▶ _EXERCISE OBJECTIVE_
Could you filter the data below down to the lines that hold the word "your"?

━━━

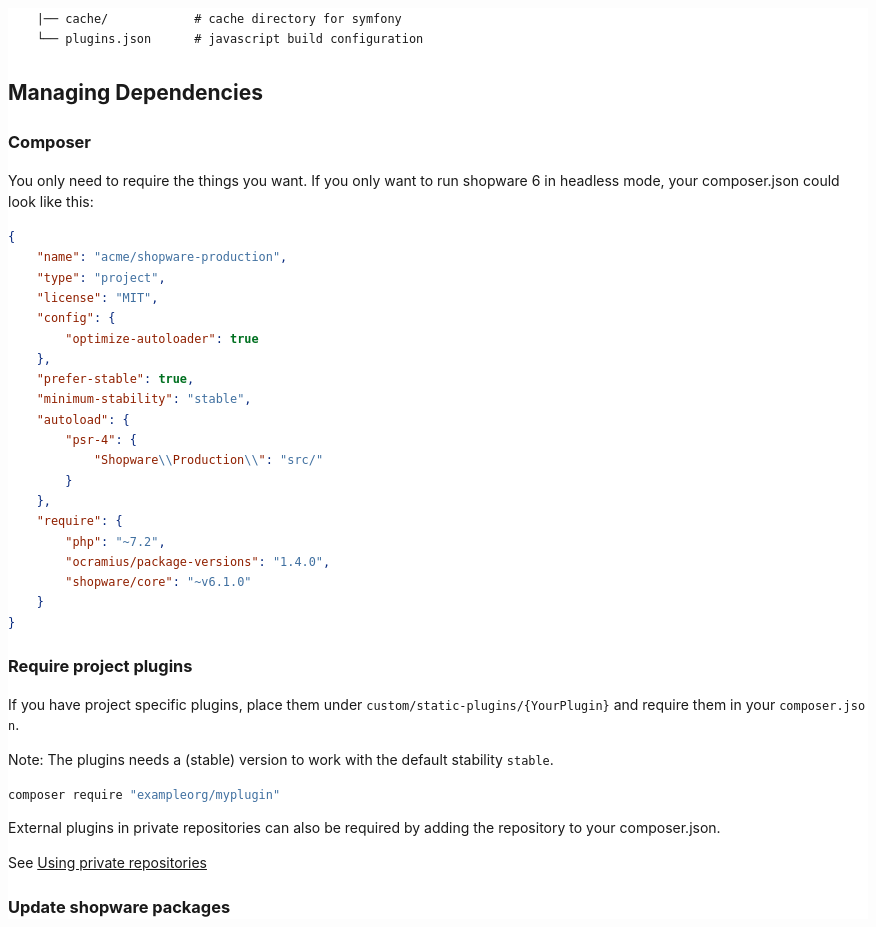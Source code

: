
 ```txt
    |── cache/            # cache directory for symfony
    └── plugins.json      # javascript build configuration
```

## Managing Dependencies

### Composer

You only need to require the things you want. If you only want to run shopware 6 in headless mode, your composer.json could look like this:

```json
{
    "name": "acme/shopware-production",
    "type": "project",
    "license": "MIT",
    "config": {
        "optimize-autoloader": true
    },
    "prefer-stable": true,
    "minimum-stability": "stable",
    "autoload": {
        "psr-4": {
            "Shopware\\Production\\": "src/"
        }
    },
    "require": {
        "php": "~7.2",
        "ocramius/package-versions": "1.4.0",
        "shopware/core": "~v6.1.0"
    }
}
```

### Require project plugins

If you have project specific plugins, place them under `custom/static-plugins/{YourPlugin}` and require them in your `composer.json`.

Note: The plugins needs a (stable) version to work with the default stability `stable`.

```bash
composer require "exampleorg/myplugin"
```

External plugins in private repositories can also be required by adding the repository to your composer.json.

See [Using private repositories](https://getcomposer.org/doc/05-repositories.md#using-private-repositories)

### Update shopware packages
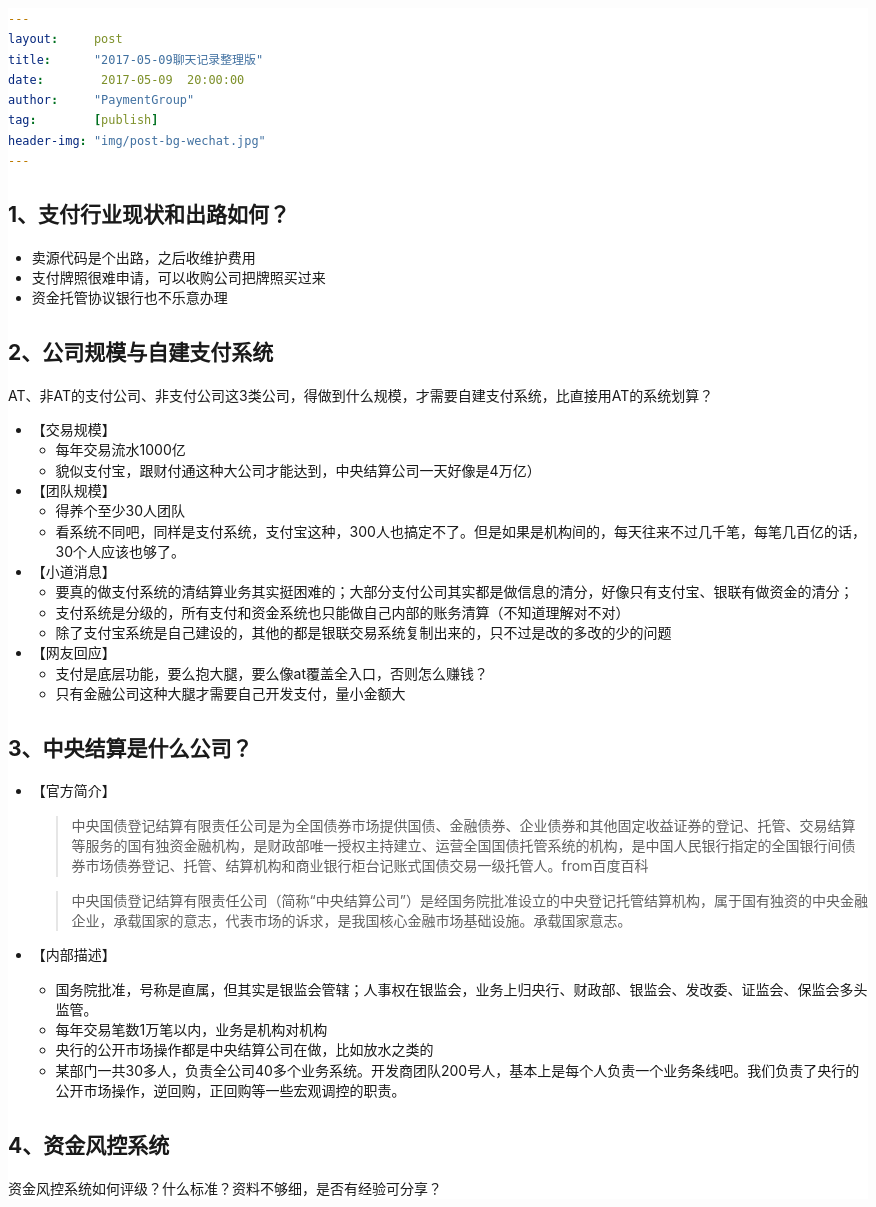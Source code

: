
 ```yaml
---  
layout:     post  
title:      "2017-05-09聊天记录整理版"    
date:        2017-05-09  20:00:00    
author:     "PaymentGroup"   
tag:		[publish]   
header-img: "img/post-bg-wechat.jpg"    
---  
```


## 1、支付行业现状和出路如何？
- 卖源代码是个出路，之后收维护费用
- 支付牌照很难申请，可以收购公司把牌照买过来
- 资金托管协议银行也不乐意办理


## 2、公司规模与自建支付系统

AT、非AT的支付公司、非支付公司这3类公司，得做到什么规模，才需要自建支付系统，比直接用AT的系统划算？
- 【交易规模】
  - 每年交易流水1000亿
  - 貌似支付宝，跟财付通这种大公司才能达到，中央结算公司一天好像是4万亿）
- 【团队规模】
  - 得养个至少30人团队
  - 看系统不同吧，同样是支付系统，支付宝这种，300人也搞定不了。但是如果是机构间的，每天往来不过几千笔，每笔几百亿的话，30个人应该也够了。
- 【小道消息】
  - 要真的做支付系统的清结算业务其实挺困难的；大部分支付公司其实都是做信息的清分，好像只有支付宝、银联有做资金的清分；
  - 支付系统是分级的，所有支付和资金系统也只能做自己内部的账务清算（不知道理解对不对）
  - 除了支付宝系统是自己建设的，其他的都是银联交易系统复制出来的，只不过是改的多改的少的问题
- 【网友回应】
  -  支付是底层功能，要么抱大腿，要么像at覆盖全入口，否则怎么赚钱？
  -  只有金融公司这种大腿才需要自己开发支付，量小金额大

## 3、中央结算是什么公司？
- 【官方简介】
  > 中央国债登记结算有限责任公司是为全国债券市场提供国债、金融债券、企业债券和其他固定收益证券的登记、托管、交易结算等服务的国有独资金融机构，是财政部唯一授权主持建立、运营全国国债托管系统的机构，是中国人民银行指定的全国银行间债券市场债券登记、托管、结算机构和商业银行柜台记账式国债交易一级托管人。from百度百科  
  
  > 中央国债登记结算有限责任公司（简称“中央结算公司”）是经国务院批准设立的中央登记托管结算机构，属于国有独资的中央金融企业，承载国家的意志，代表市场的诉求，是我国核心金融市场基础设施。承载国家意志。  
- 【内部描述】
  - 国务院批准，号称是直属，但其实是银监会管辖；人事权在银监会，业务上归央行、财政部、银监会、发改委、证监会、保监会多头监管。
  - 每年交易笔数1万笔以内，业务是机构对机构
  - 央行的公开市场操作都是中央结算公司在做，比如放水之类的
  - 某部门一共30多人，负责全公司40多个业务系统。开发商团队200号人，基本上是每个人负责一个业务条线吧。我们负责了央行的公开市场操作，逆回购，正回购等一些宏观调控的职责。


## 4、资金风控系统
	
资金风控系统如何评级？什么标准？资料不够细，是否有经验可分享？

━━━

▶ _TASK SOLUTION_
You only need to require the things you want. If you only want to run shopware 6 in headless mode, your composer.json could look like this:
If you have project specific plugins, place them under `custom/static-plugins/{YourPlugin}` and require them in your `composer.json`.
External plugins in private repositories can also be required by adding the repository to your composer.json.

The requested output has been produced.